The report by Fallahzadeh et al [5] in this issue of the journal provides a novel glimpse into the Iranian model. The study shares many of the limitations of other studies from Iran, including a small and selected study sample. However, their identification of a difference in microalbuminuria postnephrectomy between paid and unpaid donors fuels concerns that the clinical evaluation of donors may be compromised when donor payments are allowed. Although the absence of prenephrectomy information precludes definitive conclusions, the short time since donation suggests that abnormalities may have been present prior to nephrectomy and accordingly, that the donor clinical evaluation may not have been as thorough as necessary. The potential presence of predonation abnormalities is worth considering given the ethical ramifications. A scrupulous pretransplant evaluation and conservative approach to donor acceptance may be particularly important for paid donors who may be vulnerable to adverse health outcomes for other reasons. Subjecting paid donors to unnecessary harms without sufficient safeguards in place during the evaluation process tips the delicate risk–benefit balance against living donation.

The most plausible alternative explanation for the findings is that the proteinuria was in some way related to the higher level of poverty in the paid donors. There is limited research to suggest a link between poverty and development of proteinuria in living donors. In a cross-sectional study of living related donors from Hyderabad, India, 40% of the 50 donors studied developed microalbuminuria, and 14% developed overt proteinuria (>300 mg/day) after an average of 63 months postdonation [6]. Irrespective of the basis for the observed difference, it is not clear that the Iranian system will financially support the authors' recommendation for long-term follow-up of the individuals who developed microalbuminuria in the study.

Sadly, the risk factors for and clinical significance of proteinuria in living kidney donors remain unclear. The existing literature on this subject is hampered by use of nonstandardized definitions, a paucity of controlled studies, and virtually no information regarding progression over time. Therefore, although it is tempting to criticize the lack of organized donor follow-up in the Iranian model, to do so would be hypocritical [7]. The findings of this study therefore serve as a reminder of our collective responsibility to better understand the long-term consequences of living kidney donation.
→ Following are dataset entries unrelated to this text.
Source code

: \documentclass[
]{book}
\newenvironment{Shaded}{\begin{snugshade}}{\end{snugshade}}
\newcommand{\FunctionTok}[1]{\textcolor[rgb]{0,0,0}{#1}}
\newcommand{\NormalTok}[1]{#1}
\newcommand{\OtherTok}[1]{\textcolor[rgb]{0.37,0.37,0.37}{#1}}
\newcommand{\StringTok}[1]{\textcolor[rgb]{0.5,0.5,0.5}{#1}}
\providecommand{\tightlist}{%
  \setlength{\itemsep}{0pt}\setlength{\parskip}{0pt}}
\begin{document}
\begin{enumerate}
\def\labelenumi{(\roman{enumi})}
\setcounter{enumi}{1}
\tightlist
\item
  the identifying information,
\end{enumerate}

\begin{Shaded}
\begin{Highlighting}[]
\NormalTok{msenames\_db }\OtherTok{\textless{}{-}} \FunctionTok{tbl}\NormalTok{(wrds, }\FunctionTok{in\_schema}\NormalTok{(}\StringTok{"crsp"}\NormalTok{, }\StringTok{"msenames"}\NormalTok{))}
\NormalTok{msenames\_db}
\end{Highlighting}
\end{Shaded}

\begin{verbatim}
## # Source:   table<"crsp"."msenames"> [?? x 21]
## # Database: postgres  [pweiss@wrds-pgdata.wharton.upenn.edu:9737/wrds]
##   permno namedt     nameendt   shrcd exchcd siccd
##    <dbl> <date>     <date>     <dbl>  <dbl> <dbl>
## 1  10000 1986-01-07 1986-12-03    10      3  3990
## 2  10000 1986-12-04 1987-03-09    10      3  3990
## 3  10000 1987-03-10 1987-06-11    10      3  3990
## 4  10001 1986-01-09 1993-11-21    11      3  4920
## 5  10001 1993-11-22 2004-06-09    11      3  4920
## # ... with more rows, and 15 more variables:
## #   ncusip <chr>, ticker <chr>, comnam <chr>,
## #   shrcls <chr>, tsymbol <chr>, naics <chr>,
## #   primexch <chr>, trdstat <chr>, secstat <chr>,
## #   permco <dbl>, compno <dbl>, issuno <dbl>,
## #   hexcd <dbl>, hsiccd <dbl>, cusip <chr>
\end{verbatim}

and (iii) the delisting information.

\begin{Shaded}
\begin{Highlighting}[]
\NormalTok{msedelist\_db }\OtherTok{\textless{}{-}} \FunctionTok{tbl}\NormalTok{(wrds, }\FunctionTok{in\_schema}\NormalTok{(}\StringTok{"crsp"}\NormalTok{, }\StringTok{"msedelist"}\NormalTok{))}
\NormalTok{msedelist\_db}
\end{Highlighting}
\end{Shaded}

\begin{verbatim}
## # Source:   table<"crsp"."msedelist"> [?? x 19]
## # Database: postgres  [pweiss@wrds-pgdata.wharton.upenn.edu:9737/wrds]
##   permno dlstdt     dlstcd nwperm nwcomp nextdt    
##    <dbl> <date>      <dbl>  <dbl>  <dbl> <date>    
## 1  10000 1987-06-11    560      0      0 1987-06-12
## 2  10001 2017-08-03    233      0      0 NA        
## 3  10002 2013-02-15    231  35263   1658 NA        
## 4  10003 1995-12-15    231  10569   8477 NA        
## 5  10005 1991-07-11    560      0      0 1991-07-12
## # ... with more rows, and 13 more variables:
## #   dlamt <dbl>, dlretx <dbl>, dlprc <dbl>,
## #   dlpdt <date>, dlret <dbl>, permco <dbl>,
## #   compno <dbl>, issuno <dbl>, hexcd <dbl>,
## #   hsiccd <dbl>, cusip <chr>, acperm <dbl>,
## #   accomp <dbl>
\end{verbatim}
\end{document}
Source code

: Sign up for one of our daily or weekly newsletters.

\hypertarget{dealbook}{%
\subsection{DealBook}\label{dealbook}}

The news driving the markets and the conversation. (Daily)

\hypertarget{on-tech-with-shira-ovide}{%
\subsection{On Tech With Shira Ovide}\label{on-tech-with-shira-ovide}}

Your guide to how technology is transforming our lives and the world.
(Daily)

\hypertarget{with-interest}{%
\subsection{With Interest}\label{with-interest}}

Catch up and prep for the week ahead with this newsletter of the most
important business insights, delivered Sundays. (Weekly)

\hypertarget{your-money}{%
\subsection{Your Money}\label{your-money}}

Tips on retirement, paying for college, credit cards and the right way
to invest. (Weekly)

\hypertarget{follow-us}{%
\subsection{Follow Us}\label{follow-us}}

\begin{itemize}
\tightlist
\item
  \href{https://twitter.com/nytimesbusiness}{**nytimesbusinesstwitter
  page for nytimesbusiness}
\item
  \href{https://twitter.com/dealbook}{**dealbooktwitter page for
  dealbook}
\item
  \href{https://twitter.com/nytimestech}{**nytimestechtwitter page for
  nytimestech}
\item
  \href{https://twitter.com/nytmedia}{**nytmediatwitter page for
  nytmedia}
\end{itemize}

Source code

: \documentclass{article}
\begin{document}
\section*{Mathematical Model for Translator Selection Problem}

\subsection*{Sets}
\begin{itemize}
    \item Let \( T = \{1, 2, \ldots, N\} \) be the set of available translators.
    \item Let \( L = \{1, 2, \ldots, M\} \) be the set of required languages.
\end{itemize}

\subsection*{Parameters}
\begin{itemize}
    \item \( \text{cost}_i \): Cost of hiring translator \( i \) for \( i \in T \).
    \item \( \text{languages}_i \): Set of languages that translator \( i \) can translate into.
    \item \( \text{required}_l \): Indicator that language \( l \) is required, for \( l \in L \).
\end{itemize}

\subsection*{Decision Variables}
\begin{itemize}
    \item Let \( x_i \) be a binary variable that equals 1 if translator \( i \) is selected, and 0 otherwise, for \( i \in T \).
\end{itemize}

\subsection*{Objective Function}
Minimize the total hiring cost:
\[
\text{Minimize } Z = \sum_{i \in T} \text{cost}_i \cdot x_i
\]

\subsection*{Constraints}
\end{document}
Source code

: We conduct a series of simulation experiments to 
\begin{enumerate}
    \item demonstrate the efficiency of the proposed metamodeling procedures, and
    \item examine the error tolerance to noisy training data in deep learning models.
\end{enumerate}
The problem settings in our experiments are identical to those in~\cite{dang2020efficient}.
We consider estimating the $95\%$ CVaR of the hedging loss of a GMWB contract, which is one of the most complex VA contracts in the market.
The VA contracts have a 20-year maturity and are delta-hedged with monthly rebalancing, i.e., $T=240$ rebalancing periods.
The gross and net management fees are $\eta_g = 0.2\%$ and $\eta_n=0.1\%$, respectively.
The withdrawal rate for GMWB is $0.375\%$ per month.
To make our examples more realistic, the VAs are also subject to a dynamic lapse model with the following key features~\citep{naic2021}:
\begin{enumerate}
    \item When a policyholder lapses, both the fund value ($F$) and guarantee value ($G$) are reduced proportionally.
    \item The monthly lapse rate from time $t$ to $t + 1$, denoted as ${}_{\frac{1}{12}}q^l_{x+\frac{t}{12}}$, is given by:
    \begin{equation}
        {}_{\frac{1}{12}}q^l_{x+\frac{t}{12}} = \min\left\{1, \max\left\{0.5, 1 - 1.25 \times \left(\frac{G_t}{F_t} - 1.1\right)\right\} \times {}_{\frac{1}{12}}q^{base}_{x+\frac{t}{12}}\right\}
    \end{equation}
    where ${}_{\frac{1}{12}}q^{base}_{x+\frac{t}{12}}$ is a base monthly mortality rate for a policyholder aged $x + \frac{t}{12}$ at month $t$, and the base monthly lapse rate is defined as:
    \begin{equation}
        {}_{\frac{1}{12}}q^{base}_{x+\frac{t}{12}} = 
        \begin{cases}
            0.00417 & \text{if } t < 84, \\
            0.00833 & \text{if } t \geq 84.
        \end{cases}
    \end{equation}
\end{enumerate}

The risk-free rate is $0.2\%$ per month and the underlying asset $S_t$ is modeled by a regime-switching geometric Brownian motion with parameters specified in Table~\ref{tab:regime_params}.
The findings of Fallahzadeh et al [5] add to the accumulating literature that there are problems with the existing Iranian model and that the program must evolve. It is clear that the majority of paid donors are poor males, whose quality of life after nephrectomy is lower than that of the general Iranian population, and who are frequently dissatisfied with their decision to undergo nephrectomy [8]. Further, the program has been a contributing factor limiting the advancement of deceased donation and living related donation in Iran. For these reasons, a program that was once justified on the basis of need, may now be a barrier to the advancement of transplantation in Iran. How much harm to living donors' health and quality of life should Iranian transplant centers tolerate? As transplant centers are responsible for ethically sound clinical care, all potential living donors must be assured a high standard of clinical and psychosocial evaluation before the Iranian model can publicize its success.

As Fallahzadeh et al [5] point out, studies have found that few paid unrelated donors undergo follow-up care due to insufficient finances to pay for care, and donors lack knowledge about living donor complications or the need for follow-up care [9, 10]. Accordingly, transplant centers operating within the Iranian model should take extra care to optimally inform donors about the short- and long-term complications of living donation, as well as inform, encourage and enable living donors, particularly donors most at risk—paid unrelated donors—to undergo long-term follow-up care. The government's provision of health insurance to living donors for 1 year is a start toward removing some of the disincentives to donation; however, the recognition of paid donors as a particularly vulnerable group behooves the government to provide long-term follow-up care.